Records provided -
···

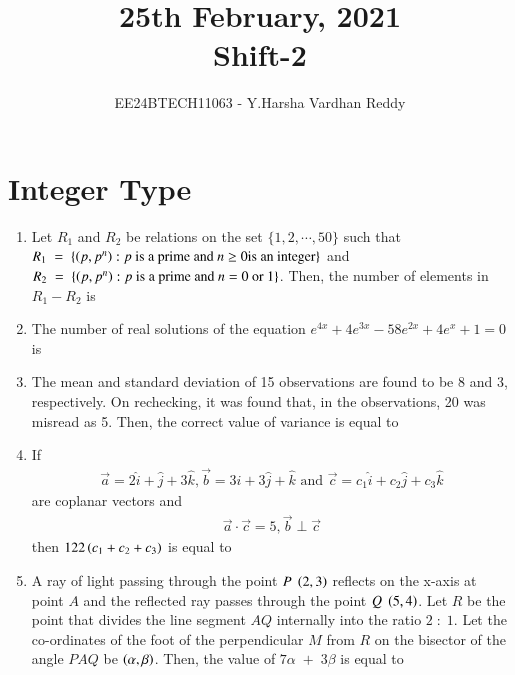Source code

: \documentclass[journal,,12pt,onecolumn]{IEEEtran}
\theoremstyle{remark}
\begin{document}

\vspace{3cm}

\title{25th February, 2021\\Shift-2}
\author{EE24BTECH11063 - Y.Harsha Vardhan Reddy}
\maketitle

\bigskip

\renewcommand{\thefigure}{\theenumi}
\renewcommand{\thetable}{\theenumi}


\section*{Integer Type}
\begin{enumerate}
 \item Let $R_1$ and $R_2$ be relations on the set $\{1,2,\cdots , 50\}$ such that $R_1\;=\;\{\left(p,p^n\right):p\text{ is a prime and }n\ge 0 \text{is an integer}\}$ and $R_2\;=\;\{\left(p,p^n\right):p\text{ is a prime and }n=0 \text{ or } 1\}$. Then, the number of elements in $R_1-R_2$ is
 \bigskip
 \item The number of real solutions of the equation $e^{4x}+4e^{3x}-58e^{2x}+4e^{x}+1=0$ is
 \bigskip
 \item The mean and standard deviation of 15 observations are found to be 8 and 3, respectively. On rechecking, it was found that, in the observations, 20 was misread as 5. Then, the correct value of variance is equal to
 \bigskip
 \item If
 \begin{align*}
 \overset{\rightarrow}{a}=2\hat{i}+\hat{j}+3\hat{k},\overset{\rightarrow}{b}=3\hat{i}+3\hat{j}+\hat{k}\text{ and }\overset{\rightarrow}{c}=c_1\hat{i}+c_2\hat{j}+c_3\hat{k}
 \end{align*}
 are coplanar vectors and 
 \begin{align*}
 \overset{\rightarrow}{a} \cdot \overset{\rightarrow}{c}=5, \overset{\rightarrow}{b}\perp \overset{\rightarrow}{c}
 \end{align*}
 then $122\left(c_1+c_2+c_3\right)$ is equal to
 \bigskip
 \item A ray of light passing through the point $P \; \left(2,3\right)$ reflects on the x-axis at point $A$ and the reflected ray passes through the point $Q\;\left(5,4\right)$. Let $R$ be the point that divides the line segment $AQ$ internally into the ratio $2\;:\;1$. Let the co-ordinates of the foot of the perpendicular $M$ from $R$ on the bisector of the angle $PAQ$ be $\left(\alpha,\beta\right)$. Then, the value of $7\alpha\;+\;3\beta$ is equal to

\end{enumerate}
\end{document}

···

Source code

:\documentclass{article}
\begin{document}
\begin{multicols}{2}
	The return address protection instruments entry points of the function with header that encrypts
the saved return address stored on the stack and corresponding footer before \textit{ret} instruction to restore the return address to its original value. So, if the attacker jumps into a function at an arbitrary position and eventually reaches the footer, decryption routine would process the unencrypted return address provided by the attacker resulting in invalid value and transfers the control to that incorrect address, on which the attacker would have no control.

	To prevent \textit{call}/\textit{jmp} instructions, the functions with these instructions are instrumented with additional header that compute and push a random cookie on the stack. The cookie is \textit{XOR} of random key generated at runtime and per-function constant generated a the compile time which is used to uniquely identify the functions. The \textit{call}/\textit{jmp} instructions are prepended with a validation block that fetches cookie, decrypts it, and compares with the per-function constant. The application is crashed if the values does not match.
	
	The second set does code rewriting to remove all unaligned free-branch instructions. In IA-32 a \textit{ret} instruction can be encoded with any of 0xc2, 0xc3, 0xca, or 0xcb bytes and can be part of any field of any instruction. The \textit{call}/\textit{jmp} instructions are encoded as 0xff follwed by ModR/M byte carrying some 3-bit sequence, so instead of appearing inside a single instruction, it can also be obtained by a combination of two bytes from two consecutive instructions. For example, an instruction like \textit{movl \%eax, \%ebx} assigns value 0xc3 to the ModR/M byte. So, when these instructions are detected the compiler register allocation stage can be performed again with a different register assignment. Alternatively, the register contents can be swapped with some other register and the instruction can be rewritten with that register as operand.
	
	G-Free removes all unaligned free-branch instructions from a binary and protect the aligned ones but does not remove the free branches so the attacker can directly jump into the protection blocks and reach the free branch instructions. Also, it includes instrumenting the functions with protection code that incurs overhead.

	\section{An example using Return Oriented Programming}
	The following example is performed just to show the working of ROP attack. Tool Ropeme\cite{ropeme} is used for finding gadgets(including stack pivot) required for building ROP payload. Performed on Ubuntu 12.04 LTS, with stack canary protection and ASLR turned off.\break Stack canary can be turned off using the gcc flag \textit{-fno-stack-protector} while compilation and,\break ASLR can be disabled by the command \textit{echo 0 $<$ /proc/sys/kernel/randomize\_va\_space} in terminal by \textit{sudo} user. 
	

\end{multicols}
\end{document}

···

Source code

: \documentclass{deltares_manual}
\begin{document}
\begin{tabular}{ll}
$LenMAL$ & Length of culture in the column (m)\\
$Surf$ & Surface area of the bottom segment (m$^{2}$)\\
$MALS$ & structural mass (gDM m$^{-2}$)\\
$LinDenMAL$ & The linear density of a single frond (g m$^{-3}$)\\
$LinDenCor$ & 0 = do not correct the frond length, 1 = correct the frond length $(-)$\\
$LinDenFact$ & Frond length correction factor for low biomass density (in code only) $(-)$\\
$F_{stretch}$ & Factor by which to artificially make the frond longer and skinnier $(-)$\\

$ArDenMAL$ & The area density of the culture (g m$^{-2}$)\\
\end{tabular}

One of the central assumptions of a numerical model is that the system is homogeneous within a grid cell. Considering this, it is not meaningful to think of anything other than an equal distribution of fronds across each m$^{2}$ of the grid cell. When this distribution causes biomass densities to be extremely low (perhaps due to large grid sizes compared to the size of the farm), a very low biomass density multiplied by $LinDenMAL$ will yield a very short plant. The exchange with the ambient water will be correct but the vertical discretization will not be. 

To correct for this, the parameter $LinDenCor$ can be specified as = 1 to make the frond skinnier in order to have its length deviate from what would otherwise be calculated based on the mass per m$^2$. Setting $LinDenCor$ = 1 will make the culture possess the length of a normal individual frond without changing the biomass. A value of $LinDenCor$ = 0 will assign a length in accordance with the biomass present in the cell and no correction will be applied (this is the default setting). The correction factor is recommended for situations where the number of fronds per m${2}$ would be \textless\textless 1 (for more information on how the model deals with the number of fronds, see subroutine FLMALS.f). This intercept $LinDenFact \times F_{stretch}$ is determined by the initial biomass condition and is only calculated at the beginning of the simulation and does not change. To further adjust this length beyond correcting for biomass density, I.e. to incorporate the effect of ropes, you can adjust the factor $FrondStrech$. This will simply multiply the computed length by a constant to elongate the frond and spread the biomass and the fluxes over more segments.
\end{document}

···

Retype exactly the lines above, from the one with "- Y.Harsha Vardhan" through the one with "then $122\left(c_1+c_2+c_3\right)$ is", inclusive.

\author{EE24BTECH11063 - Y.Harsha Vardhan Reddy}
\maketitle

\bigskip

\renewcommand{\thefigure}{\theenumi}
\renewcommand{\thetable}{\theenumi}


\section*{Integer Type}
\begin{enumerate}
 \item Let $R_1$ and $R_2$ be relations on the set $\{1,2,\cdots , 50\}$ such that $R_1\;=\;\{\left(p,p^n\right):p\text{ is a prime and }n\ge 0 \text{is an integer}\}$ and $R_2\;=\;\{\left(p,p^n\right):p\text{ is a prime and }n=0 \text{ or } 1\}$. Then, the number of elements in $R_1-R_2$ is
 \bigskip
 \item The number of real solutions of the equation $e^{4x}+4e^{3x}-58e^{2x}+4e^{x}+1=0$ is
 \bigskip
 \item The mean and standard deviation of 15 observations are found to be 8 and 3, respectively. On rechecking, it was found that, in the observations, 20 was misread as 5. Then, the correct value of variance is equal to
 \bigskip
 \item If
 \begin{align*}
 \overset{\rightarrow}{a}=2\hat{i}+\hat{j}+3\hat{k},\overset{\rightarrow}{b}=3\hat{i}+3\hat{j}+\hat{k}\text{ and }\overset{\rightarrow}{c}=c_1\hat{i}+c_2\hat{j}+c_3\hat{k}
 \end{align*}
 are coplanar vectors and 
 \begin{align*}
 \overset{\rightarrow}{a} \cdot \overset{\rightarrow}{c}=5, \overset{\rightarrow}{b}\perp \overset{\rightarrow}{c}
 \end{align*}
 then $122\left(c_1+c_2+c_3\right)$ is equal to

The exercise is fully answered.